McDonagh’s play begins a few years before hanging was abolished in the U.K. After the prologue, there’s a time-jump that takes us to a gorgeously designed pub in Oldham in 1965. Anna Fleischle did an incredible job with the three locations of the play as well as the top-notch costume design. The pub belongs to Harry Wade, the UK’s second-best hangman, who runs the establishment with his wife, Alice, and his daughter, Shirley. On the day hanging is to be abolished, Harry’s pub is filled with people wanting to know his opinion on his chosen profession being outlawed.
This is a fantastic set-up for a play that sadly only scratches the surface of its own potential. McDonagh is, in some ways, a classical kind of playwright. He enjoys watching his characters spin their wheels before he inserts a theatrical drop that turns the plot on its head. Here, there’s the promise of something a bit deeper. A playwright known for creating unforgettable onstage violence looks at the death penalty? Sign me up.
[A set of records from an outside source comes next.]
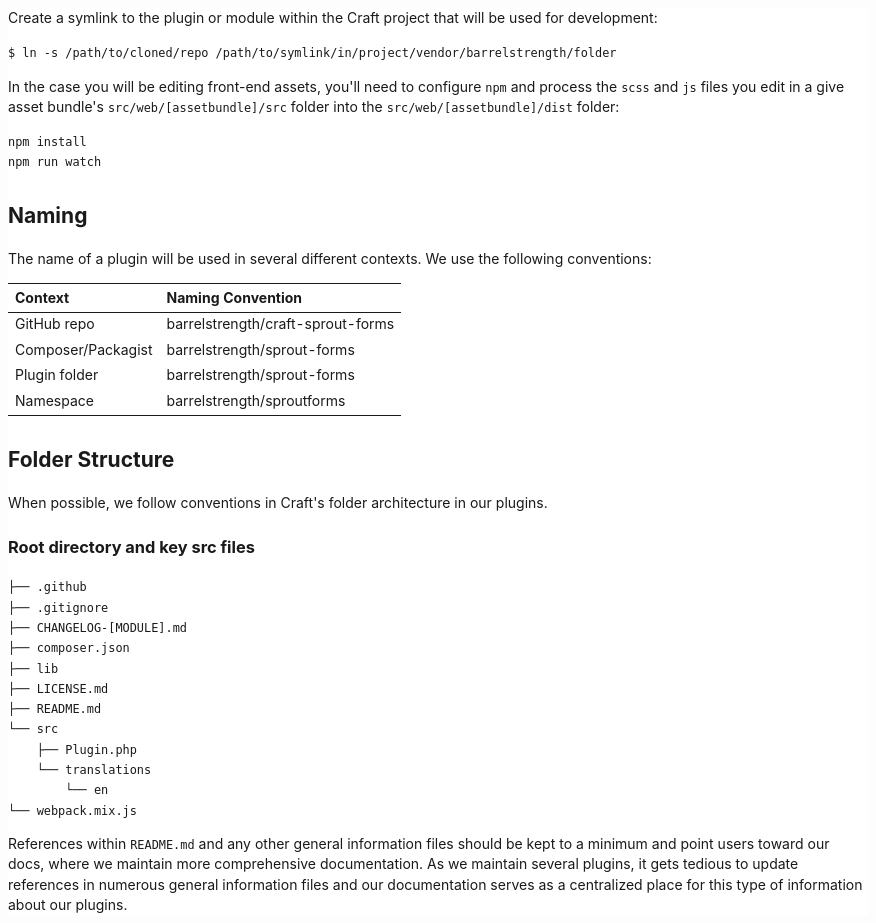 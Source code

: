 Create a symlink to the plugin or module within the Craft project that will be
used for development:

```
$ ln -s /path/to/cloned/repo /path/to/symlink/in/project/vendor/barrelstrength/folder
```

In the case you will be editing front-end assets, you'll need to configure `npm`
and process the `scss` and `js` files you edit in a give asset
bundle's `src/web/[assetbundle]/src` folder into
the `src/web/[assetbundle]/dist` folder:

```
npm install
npm run watch
```  

## Naming

The name of a plugin will be used in several different contexts. We use the
following conventions:

| Context | Naming Convention |
|:----- |:----------------- |
| GitHub repo | barrelstrength/craft-sprout-forms |
| Composer/Packagist | barrelstrength/sprout-forms |
| Plugin folder | barrelstrength/sprout-forms |
| Namespace | barrelstrength/sproutforms |

## Folder Structure

When possible, we follow conventions in Craft's folder architecture in our
plugins.

### Root directory and key src files

```
├── .github
├── .gitignore
├── CHANGELOG-[MODULE].md
├── composer.json
├── lib
├── LICENSE.md
├── README.md
└── src
    ├── Plugin.php
    └── translations
        └── en
└── webpack.mix.js
```

References within `README.md` and any other general information files should be
kept to a minimum and point users toward our docs, where we maintain more
comprehensive documentation. As we maintain several plugins, it gets tedious to
update references in numerous general information files and our documentation
serves as a centralized place for this type of information about our plugins.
What we get instead is a by-the-book McDonagh that occasionally feels more like a Conor McPherson. There’s a bevy of barflies, who prod and poke at Harry as he yells them all off, insisting on keeping his thoughts to himself. That is, until a reporter wants to do an interview with him. That makes up a bulk of the story until Shirley is seduced by an eerie young man named Mooney whose motives remain questionable right up until Shirley goes missing and Mooney seems to be the likely suspect.
Act Two opens with an admission from Mooney to his accomplice, a scorned colleague of Harry’s, that he did kidnap Shirley and he’s holding her in a garage somewhere. Mooney then decides to show up at Harry’s bar and strut around playing innocent. Harry doesn’t buy it, and he proceeds to hang Mooney right there in the pub, trying to get information out of him. When Pierrepoint, the #1 Hangman in the country and Harry’s nemesis, shows up unexpectedly to harangue Harry for what he said in his interview, a series of mishaps leads to Mooney being hung behind a curtain only to have Shirley show up unharmed.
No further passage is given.